That contradiction is the whole series. Yakumo can't die no matter how badly he's hurt. Pai is the last of an undying race and wants nothing more than to become a fragile, mortal human girl. They are bound to each other by exactly the thing they both wish they could undo. I think that's why it stuck with me. I spent a lot of my childhood wishing I were someone else, someone normal, and Pai's quiet, stubborn wish to just be a regular girl hit a nerve I didn't expect a horror-fantasy manga to find.
Quick Take
- A sprawling 40-volume urban-fantasy epic by Yuzo Takada that ran from 1987 to 2002
- Built on one cruel hook: an immortal boy and an immortal girl who both want to be human
- M (Mature) — graphic demon violence, body horror, gore, and nudity throughout
Story Overview
Yakumo Fujii is an ordinary teenager whose archaeologist father left behind a promise: to help a girl named Pai become human. Pai turns out to be the last living Sanjiyan Unkara — a three-eyed immortal race — searching for the Statue of Humanity, an artifact that can strip away her immortality and make her an ordinary person.

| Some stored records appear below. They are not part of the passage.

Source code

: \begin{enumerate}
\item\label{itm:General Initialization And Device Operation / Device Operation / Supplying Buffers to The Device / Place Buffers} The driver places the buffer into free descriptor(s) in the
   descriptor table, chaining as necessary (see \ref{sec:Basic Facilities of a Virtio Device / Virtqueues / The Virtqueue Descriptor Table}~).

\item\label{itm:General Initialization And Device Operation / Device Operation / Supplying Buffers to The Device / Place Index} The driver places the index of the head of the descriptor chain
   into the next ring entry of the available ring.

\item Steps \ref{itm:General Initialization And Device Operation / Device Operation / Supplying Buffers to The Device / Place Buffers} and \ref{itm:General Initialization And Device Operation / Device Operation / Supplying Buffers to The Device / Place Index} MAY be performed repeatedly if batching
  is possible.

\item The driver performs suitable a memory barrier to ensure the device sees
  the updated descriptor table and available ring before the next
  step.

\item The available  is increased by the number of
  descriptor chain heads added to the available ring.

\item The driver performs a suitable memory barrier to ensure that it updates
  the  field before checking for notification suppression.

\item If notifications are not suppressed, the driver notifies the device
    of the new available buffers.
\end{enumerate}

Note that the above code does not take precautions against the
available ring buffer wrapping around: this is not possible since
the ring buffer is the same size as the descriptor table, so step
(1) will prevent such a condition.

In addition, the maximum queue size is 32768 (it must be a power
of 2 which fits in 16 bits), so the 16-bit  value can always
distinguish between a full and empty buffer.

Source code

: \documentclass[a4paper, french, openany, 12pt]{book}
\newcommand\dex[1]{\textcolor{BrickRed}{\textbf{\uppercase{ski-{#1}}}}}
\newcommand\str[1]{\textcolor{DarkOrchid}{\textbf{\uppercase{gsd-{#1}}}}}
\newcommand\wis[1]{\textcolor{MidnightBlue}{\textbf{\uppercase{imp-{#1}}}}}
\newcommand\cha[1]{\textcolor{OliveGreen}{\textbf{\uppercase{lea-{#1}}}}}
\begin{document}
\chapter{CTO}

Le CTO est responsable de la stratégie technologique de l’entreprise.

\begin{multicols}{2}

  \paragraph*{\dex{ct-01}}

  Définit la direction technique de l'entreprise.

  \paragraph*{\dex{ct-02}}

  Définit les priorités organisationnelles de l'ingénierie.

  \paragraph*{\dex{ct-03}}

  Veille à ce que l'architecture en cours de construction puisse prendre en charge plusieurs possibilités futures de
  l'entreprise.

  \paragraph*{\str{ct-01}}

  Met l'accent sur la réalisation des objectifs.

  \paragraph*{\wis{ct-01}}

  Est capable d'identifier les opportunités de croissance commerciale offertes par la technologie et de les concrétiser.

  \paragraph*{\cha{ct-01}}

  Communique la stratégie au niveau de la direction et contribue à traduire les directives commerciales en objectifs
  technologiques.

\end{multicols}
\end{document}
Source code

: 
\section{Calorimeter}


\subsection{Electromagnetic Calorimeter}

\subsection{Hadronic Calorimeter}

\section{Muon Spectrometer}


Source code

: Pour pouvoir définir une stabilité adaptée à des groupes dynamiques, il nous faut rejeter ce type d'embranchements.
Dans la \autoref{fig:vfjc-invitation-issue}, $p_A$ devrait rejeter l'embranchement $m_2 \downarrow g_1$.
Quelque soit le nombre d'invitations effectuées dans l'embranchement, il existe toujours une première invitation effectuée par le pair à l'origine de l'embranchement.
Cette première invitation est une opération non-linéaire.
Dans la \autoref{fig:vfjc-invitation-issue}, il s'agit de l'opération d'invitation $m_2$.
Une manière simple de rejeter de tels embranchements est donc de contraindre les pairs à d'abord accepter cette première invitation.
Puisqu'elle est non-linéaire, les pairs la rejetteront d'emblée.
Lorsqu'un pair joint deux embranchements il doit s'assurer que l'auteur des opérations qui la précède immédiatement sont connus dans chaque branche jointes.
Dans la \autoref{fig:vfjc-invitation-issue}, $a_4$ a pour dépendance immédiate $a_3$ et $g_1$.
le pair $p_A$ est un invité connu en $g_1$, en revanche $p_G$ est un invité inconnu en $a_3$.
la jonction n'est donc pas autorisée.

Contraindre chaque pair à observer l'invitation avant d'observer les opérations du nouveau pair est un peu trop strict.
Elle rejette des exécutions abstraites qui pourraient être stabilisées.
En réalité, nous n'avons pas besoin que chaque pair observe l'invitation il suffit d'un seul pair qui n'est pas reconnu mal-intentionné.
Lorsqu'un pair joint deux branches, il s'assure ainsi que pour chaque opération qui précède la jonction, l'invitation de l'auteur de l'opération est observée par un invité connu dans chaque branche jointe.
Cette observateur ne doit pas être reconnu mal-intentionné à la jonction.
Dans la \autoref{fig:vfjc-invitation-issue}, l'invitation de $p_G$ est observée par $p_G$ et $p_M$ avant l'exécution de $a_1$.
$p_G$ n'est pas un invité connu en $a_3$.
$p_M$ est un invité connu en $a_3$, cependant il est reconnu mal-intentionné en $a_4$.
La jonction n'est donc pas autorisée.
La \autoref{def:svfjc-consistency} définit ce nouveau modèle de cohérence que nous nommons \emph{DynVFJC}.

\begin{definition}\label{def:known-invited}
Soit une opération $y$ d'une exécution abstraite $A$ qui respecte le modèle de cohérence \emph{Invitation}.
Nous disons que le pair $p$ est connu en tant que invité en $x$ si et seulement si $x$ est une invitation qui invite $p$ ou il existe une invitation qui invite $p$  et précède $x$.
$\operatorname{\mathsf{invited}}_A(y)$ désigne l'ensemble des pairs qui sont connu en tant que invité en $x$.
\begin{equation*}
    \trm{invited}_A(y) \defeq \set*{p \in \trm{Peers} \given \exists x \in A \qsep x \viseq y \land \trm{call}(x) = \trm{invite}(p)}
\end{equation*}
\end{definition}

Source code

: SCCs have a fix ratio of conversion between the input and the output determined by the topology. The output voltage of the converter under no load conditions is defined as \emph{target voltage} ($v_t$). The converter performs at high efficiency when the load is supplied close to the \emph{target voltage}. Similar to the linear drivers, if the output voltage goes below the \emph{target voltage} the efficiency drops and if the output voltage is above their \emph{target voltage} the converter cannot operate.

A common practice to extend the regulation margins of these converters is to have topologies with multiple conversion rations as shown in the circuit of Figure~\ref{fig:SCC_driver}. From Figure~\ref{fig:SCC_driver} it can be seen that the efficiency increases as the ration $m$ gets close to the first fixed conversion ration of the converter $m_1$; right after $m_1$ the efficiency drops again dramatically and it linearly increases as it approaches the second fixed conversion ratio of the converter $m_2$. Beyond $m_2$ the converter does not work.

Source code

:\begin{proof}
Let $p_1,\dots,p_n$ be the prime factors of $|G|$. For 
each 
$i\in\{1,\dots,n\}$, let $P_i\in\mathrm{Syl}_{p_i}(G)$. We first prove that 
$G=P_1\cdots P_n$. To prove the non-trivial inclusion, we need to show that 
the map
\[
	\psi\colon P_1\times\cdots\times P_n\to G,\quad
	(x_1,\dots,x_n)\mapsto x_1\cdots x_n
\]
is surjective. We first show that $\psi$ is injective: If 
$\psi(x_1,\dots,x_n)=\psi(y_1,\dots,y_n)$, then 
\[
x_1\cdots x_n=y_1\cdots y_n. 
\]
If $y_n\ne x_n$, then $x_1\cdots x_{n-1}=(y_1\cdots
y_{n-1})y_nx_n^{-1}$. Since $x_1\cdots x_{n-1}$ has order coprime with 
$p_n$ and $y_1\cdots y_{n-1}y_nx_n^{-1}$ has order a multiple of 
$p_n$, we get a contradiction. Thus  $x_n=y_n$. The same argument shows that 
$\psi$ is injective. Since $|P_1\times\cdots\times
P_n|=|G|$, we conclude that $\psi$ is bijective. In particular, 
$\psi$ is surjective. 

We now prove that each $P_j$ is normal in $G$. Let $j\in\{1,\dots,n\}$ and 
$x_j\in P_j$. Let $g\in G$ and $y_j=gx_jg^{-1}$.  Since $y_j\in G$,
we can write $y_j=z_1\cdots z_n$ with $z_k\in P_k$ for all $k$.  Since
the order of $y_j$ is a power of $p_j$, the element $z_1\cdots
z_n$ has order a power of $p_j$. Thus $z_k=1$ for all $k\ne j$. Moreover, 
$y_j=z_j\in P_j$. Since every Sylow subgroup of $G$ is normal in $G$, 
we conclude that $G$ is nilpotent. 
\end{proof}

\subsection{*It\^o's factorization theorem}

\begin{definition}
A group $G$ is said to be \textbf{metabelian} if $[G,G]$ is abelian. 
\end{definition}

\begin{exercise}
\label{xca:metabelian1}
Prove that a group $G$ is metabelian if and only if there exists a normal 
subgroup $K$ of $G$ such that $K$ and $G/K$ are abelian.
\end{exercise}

Early on, Yakumo is fatally wounded protecting her. Pai's third eye opens and she absorbs his soul, restoring his body but turning him into her Wu — an undead servant who regenerates from any wound and cannot truly die. The catch is brutal: Yakumo can only become human again if Pai does first. So his survival and her dream are now the same goal, and they chase it across Tokyo, China, and the Himalayas.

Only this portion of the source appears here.